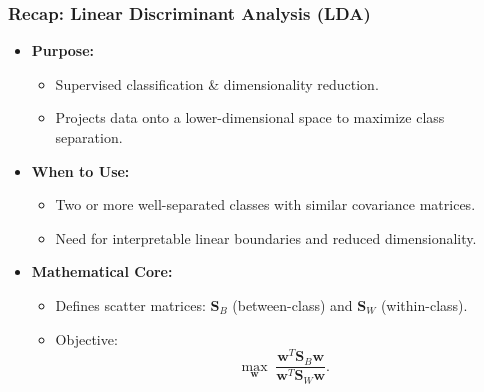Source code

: \documentclass[aspectratio=169]{beamer}
\begin{document}
\begin{frame}
    \frametitle{Recap: Linear Discriminant Analysis (LDA)}
    \begin{itemize}
        \item \textbf{Purpose:}
            \begin{itemize}
                \item Supervised classification \& dimensionality reduction.
                \item Projects data onto a lower-dimensional space to maximize class separation.
            \end{itemize}
        \item \textbf{When to Use:}
            \begin{itemize}
                \item Two or more well-separated classes with similar covariance matrices.
                \item Need for interpretable linear boundaries and reduced dimensionality.
            \end{itemize}
        \item \textbf{Mathematical Core:}
            \begin{itemize}
                \item Defines scatter matrices: \(\mathbf{S}_B\) (between-class) and \(\mathbf{S}_W\) (within-class).
                \item Objective: 
                \[
                    \max_{\mathbf{w}} \; \frac{\mathbf{w}^T \mathbf{S}_B \mathbf{w}}{\mathbf{w}^T \mathbf{S}_W \mathbf{w}}.
                \]
            \end{itemize}
    \end{itemize}
\end{frame}
\end{document}
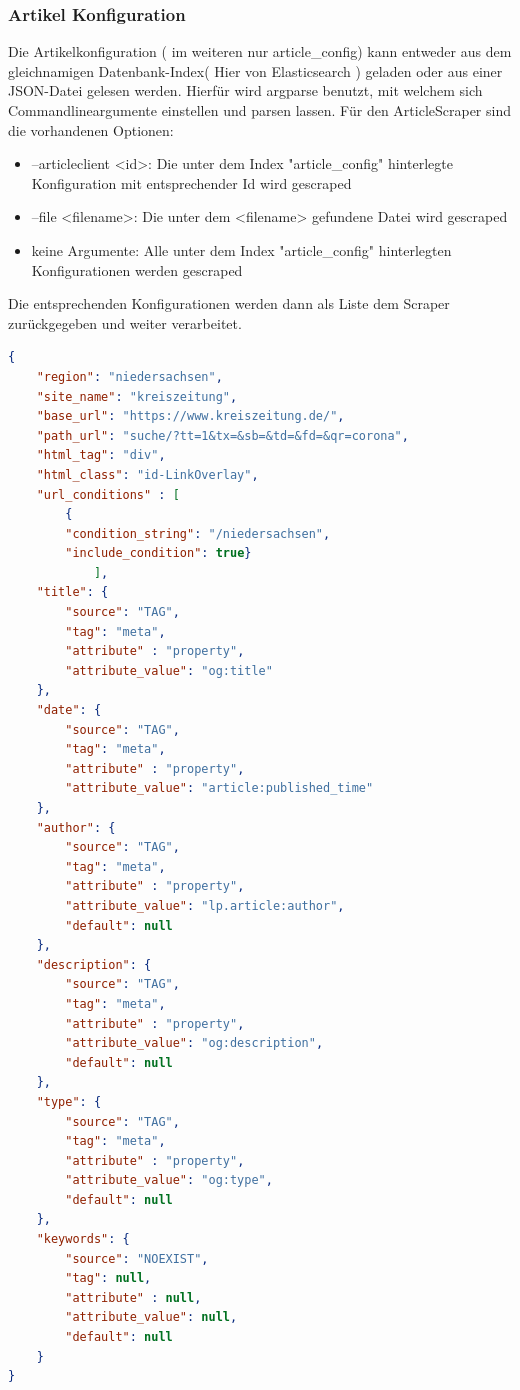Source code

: \documentclass[12pt,oneside,a4paper,parskip]{scrbook}
\begin{document}
\subsubsection{Artikel Konfiguration}
Die Artikelkonfiguration ( im weiteren nur article\_config) kann entweder aus dem gleichnamigen Datenbank-Index( Hier von  Elasticsearch ) geladen oder aus einer JSON-Datei gelesen werden. Hierfür wird argparse benutzt, mit welchem sich Commandlineargumente einstellen und parsen lassen. Für den ArticleScraper sind die vorhandenen Optionen:
\begin{itemize}
\item --articleclient <id>: Die unter dem Index "article\_config" hinterlegte Konfiguration mit entsprechender Id wird gescraped
\item --file <filename>: Die unter dem <filename> gefundene Datei wird gescraped
\item keine Argumente: Alle unter dem Index "article\_config" hinterlegten Konfigurationen werden gescraped
\end{itemize}

Die entsprechenden Konfigurationen werden dann als Liste dem Scraper zurückgegeben und weiter verarbeitet.
\begin{lstlisting}[caption=article\_config am Beispiel Niedersachsen,label=articleconfig,language=json]
{
    "region": "niedersachsen",
    "site_name": "kreiszeitung",
    "base_url": "https://www.kreiszeitung.de/",
    "path_url": "suche/?tt=1&tx=&sb=&td=&fd=&qr=corona",
    "html_tag": "div",
    "html_class": "id-LinkOverlay",
    "url_conditions" : [
        {
        "condition_string": "/niedersachsen",
        "include_condition": true}
        	],
    "title": {
        "source": "TAG",
        "tag": "meta",
        "attribute" : "property",
        "attribute_value": "og:title"
    },
    "date": {
        "source": "TAG",
        "tag": "meta",
        "attribute" : "property",
        "attribute_value": "article:published_time"
    },
    "author": {
        "source": "TAG",
        "tag": "meta",
        "attribute" : "property",
        "attribute_value": "lp.article:author",
        "default": null
    },
    "description": {
        "source": "TAG",
        "tag": "meta",
        "attribute" : "property",
        "attribute_value": "og:description",
        "default": null
    },
    "type": {
        "source": "TAG",
        "tag": "meta",
        "attribute" : "property",
        "attribute_value": "og:type",
        "default": null
    },
    "keywords": {
        "source": "NOEXIST",
        "tag": null,
        "attribute" : null,
        "attribute_value": null,
        "default": null
    }
}
\end{lstlisting}
\end{document}
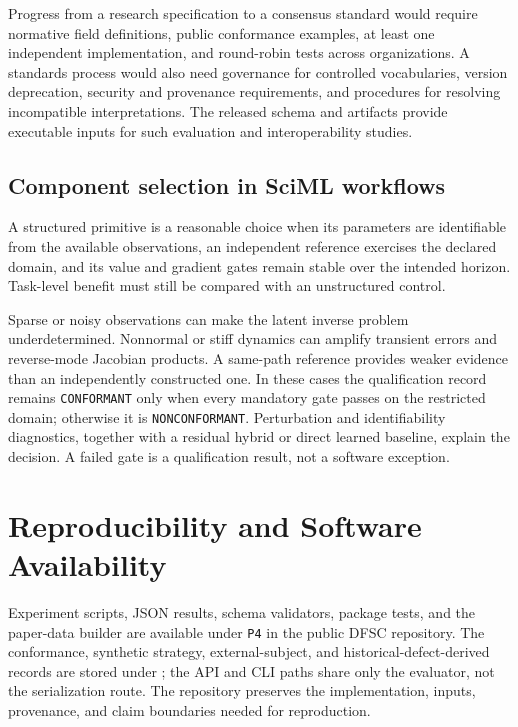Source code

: \documentclass[preprint,12pt]{elsarticle}
\begin{document}
Progress from a research specification to a consensus standard would require normative field definitions, public conformance examples, at least one independent implementation, and round-robin tests across organizations. A standards process would also need governance for controlled vocabularies, version deprecation, security and provenance requirements, and procedures for resolving incompatible interpretations. The released schema and artifacts provide executable inputs for such evaluation and interoperability studies.

\subsection{Component selection in SciML workflows}
A structured primitive is a reasonable choice when its parameters are identifiable from the available observations, an independent reference exercises the declared domain, and its value and gradient gates remain stable over the intended horizon. Task-level benefit must still be compared with an unstructured control.

Sparse or noisy observations can make the latent inverse problem underdetermined. Nonnormal or stiff dynamics can amplify transient errors and reverse-mode Jacobian products. A same-path reference provides weaker evidence than an independently constructed one. In these cases the qualification record remains \texttt{CONFORMANT} only when every mandatory gate passes on the restricted domain; otherwise it is \texttt{NONCONFORMANT}. Perturbation and identifiability diagnostics, together with a residual hybrid or direct learned baseline, explain the decision. A failed gate is a qualification result, not a software exception.

\section{Reproducibility and Software Availability}
Experiment scripts, JSON results, schema validators, package tests, and the paper-data builder are available under \texttt{P4} in the public DFSC repository. The conformance, synthetic strategy, external-subject, and historical-defect-derived records are stored under ; the API and CLI paths share only the evaluator, not the serialization route. The repository preserves the implementation, inputs, provenance, and claim boundaries needed for reproduction.
\end{document}
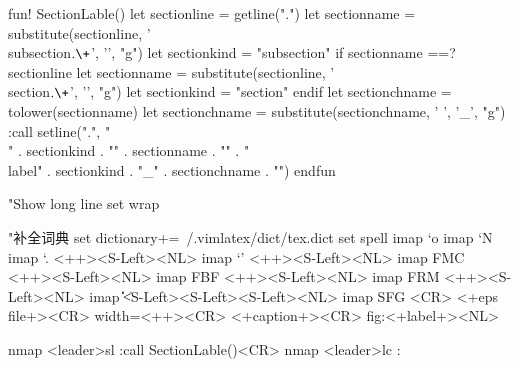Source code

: fun! SectionLable()
    let sectionline = getline(".")
    let  sectionname = substitute(sectionline, '\\subsection{\(.\+\)}', '\1', "g")
    let  sectionkind = "subsection"
    if sectionname ==? sectionline
      let sectionname = substitute(sectionline, '\\section{\(.\+\)}', '\1', "g")
      let sectionkind = "section"
    endif
    let sectionchname = tolower(sectionname)
    let sectionchname = substitute(sectionchname, ' ', '_', "g")
    :call setline(".", "\\" . sectionkind . "{" . sectionname . "}" . " \\label{" . sectionkind . "_" . sectionchname . "}")
endfun

"Show long line
set wrap

"补全词典
set dictionary+=~/.vimlatex/dict/tex.dict
set spell
imap `o \omega
imap `N \nabla
imap `. \dfrac{<++>}{<++>}<++><S-Left><NL>
imap `' \phantom{<++>}<++><S-Left><NL>
imap FMC \mathcal{<++>}<++><S-Left><NL>
imap FBF \mathbf{<++>}<++><S-Left><NL>
imap FRM \mathrm{<++>}<++><S-Left><NL>
imap \|\| \left\|<++>\right\|<++><S-Left><S-Left><S-Left><NL>
imap SFG <CR>        {<+eps file+>}<CR>        {width=<++>}<CR>        {<+caption+>}<CR>        {fig:<+label+>}<NL>

nmap <leader>sl :call SectionLable()<CR>
nmap <leader>lc :%

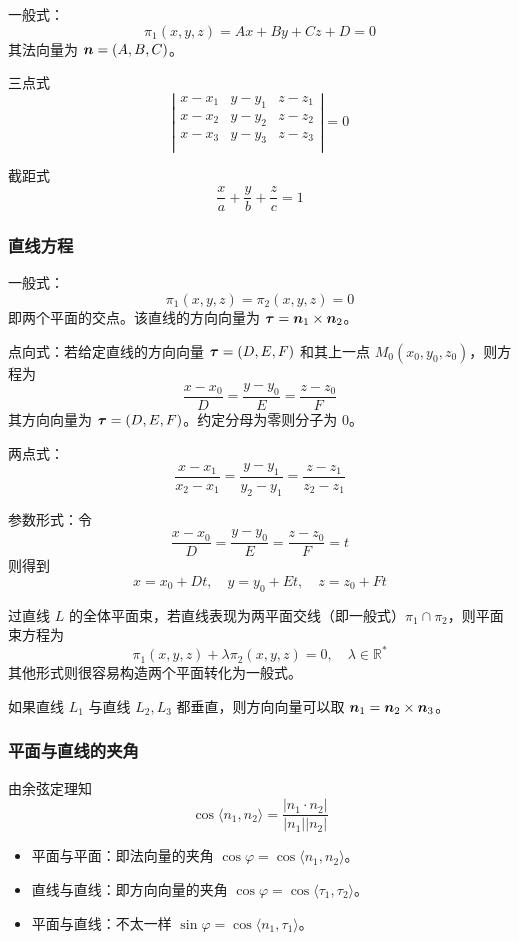 一般式：
\[ \pi_1(x, y, z) = Ax + By + Cz + D = 0 \]
其法向量为 $\boldsymbol{n} = (A, B, C)$。

三点式
\[ \left|\begin{matrix}
		x - x_1 & y - y_1 & z - z_1 \\
		x - x_2 & y - y_2 & z - z_2 \\
		x - x_3 & y - y_3 & z - z_3 \\
	\end{matrix} \right| = 0 \]

截距式
\[ \frac{x}{a} + \frac{y}{b} + \frac{z}{c} = 1 \]


\subsubsection*{直线方程}

一般式：
\[ \pi_1(x, y, z) = \pi_2(x, y, z) = 0 \]
即两个平面的交点。该直线的方向向量为 $\boldsymbol{\tau} = \boldsymbol{n}_1 \times \boldsymbol{n}_2$。

点向式：若给定直线的方向向量 $\boldsymbol{\tau} = (D, E, F)$ 和其上一点 $M_0(x_0, y_0, z_0)$，则方程为
\[ \frac{x - x_0}{D} = \frac{y - y_0}{E} = \frac{z - z_0}{F} \]
其方向向量为 $\boldsymbol{\tau} = (D, E, F)$。约定分母为零则分子为 $0$。

两点式：
\[ \frac{x - x_1}{x_2 - x_1} = \frac{y - y_1}{y_2 - y_1} = \frac{z - z_1}{z_2 - z_1} \]

参数形式：令
\[ \frac{x - x_0}{D} = \frac{y - y_0}{E} = \frac{z - z_0}{F} = t \]
则得到
\[ x = x_0 + Dt, \quad y = y_0 + Et, \quad z = z_0 + Ft \]

过直线 $L$ 的全体平面束，若直线表现为两平面交线（即一般式）$\pi_1 \cap \pi_2$，则平面束方程为
\[ \pi_1(x, y, z) + \lambda \pi_2(x, y, z) = 0, \quad \lambda \in \mathbb{R}^\ast \]
其他形式则很容易构造两个平面转化为一般式。

如果直线 $L_1$ 与直线 $L_2, L_3$ 都垂直，则方向向量可以取 $\boldsymbol{n}_1 = \boldsymbol{n}_2 \times \boldsymbol{n}_3$。

\subsubsection*{平面与直线的夹角}

由余弦定理知
\[ \cos \langle n_1, n_2 \rangle = \frac{|n_1 \cdot n_2|}{|n_1| |n_2|} \]
\begin{itemize}
	\item 平面与平面：即法向量的夹角 $\cos \varphi = \cos\langle n_1, n_2 \rangle$。
	\item 直线与直线：即方向向量的夹角 $\cos \varphi = \cos\langle \tau_1, \tau_2 \rangle$。
	\item 平面与直线：不太一样 $\sin \varphi = \cos\langle n_1, \tau_1 \rangle$。
\end{itemize}

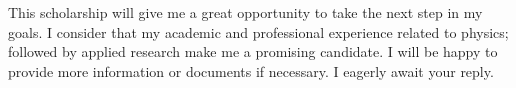 \documentclass[11pt,a4paper,roman]{moderncv}        %
\begin{document}
This scholarship will give me a great opportunity to take the next step in my goals. I consider that my academic and professional experience related to physics; followed by applied research make me a promising candidate. I will be happy to provide more information or documents if necessary. I eagerly await your reply.



\vspace{0.5cm}


\makeletterclosing
\end{document}
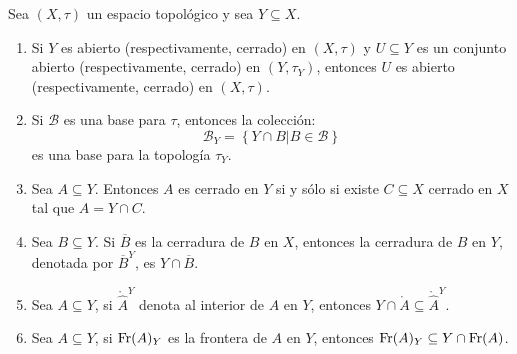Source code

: \documentclass[12pt]{report}
\theoremstyle{largebreak}
\newcommand{\Int}[1]{\ensuremath{\mathring{#1}}}
\newcommand{\Cls}[1]{\ensuremath{\overline{#1}}}
\newcommand{\Fr}[1]{\ensuremath{\textup{Fr}(#1)}}
\begin{document}
    \begin{propo}
        Sea $(X,\tau)$ un espacio topológico y sea $Y\subseteq X$.
        \begin{enumerate}
            \item Si $Y$ es abierto (respectivamente, cerrado) en $(X,\tau)$ y $U\subseteq Y$ es un conjunto abierto (respectivamente, cerrado) en $(Y,\tau_Y)$, entonces $U$ es abierto (respectivamente, cerrado) en $(X,\tau)$.
            \item Si $\mathcal{B}$ es una base para $\tau$, entonces la colección:
            \begin{equation*}
                \mathcal{B}_Y=\left\{Y\cap B\Big| B\in\mathcal{B} \right\}
            \end{equation*}
            es una base para la topología $\tau_Y$.
            \item Sea $A\subseteq Y$. Entonces $A$ es cerrado en $Y$ si y sólo si existe $C\subseteq X$ cerrado en $X$ tal que $A=Y\cap C$.
            \item Sea $B\subseteq Y$. Si $\Cls{B}$ es la cerradura de $B$ en $X$, entonces la cerradura de $B$ en $Y$, denotada por $\Cls{B}^Y$, es $Y\cap \Cls{B}$.
            \item Sea $A\subseteq Y$, si $\Int{\widehat{A}}^Y$ denota al interior de $A$ en $Y$, entonces $Y\cap\Int{A}\subseteq \Int{\widehat{A}}^Y$.
            \item Sea $A\subseteq Y$, si $\Fr{A}_Y$ es la frontera de $A$ en $Y$, entonces $\Fr{A}_Y\subseteq Y\cap \Fr{A}$.
        \end{enumerate}
    \end{propo}
\end{document}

§ WHAT YOU HAVE TO DO
Starting at the top of the listing above, reproduce each line up to and including the one with "Datei wird gescraped"; omit the pictures.

§ RESPONSE AREA
Source code

: \documentclass[aspectratio=169]{beamer}
\begin{document}
\begin{frame}
    \frametitle{Recap: Linear Discriminant Analysis (LDA)}
    \begin{itemize}
        \item \textbf{Purpose:}
            \begin{itemize}
                \item Supervised classification \& dimensionality reduction.
                \item Projects data onto a lower-dimensional space to maximize class separation.
            \end{itemize}
        \item \textbf{When to Use:}
            \begin{itemize}
                \item Two or more well-separated classes with similar covariance matrices.
                \item Need for interpretable linear boundaries and reduced dimensionality.
            \end{itemize}
        \item \textbf{Mathematical Core:}
            \begin{itemize}
                \item Defines scatter matrices: \(\mathbf{S}_B\) (between-class) and \(\mathbf{S}_W\) (within-class).
                \item Objective: 
                \[
                    \max_{\mathbf{w}} \; \frac{\mathbf{w}^T \mathbf{S}_B \mathbf{w}}{\mathbf{w}^T \mathbf{S}_W \mathbf{w}}.
                \]
            \end{itemize}
    \end{itemize}
\end{frame}
\end{document}
Source code

: \documentclass[12pt,oneside,a4paper,parskip]{scrbook}
\begin{document}
\subsubsection{Artikel Konfiguration}
Die Artikelkonfiguration ( im weiteren nur article\_config) kann entweder aus dem gleichnamigen Datenbank-Index( Hier von  Elasticsearch ) geladen oder aus einer JSON-Datei gelesen werden. Hierfür wird argparse benutzt, mit welchem sich Commandlineargumente einstellen und parsen lassen. Für den ArticleScraper sind die vorhandenen Optionen:
\begin{itemize}
\item --articleclient <id>: Die unter dem Index "article\_config" hinterlegte Konfiguration mit entsprechender Id wird gescraped
\item --file <filename>: Die unter dem <filename> gefundene Datei wird gescraped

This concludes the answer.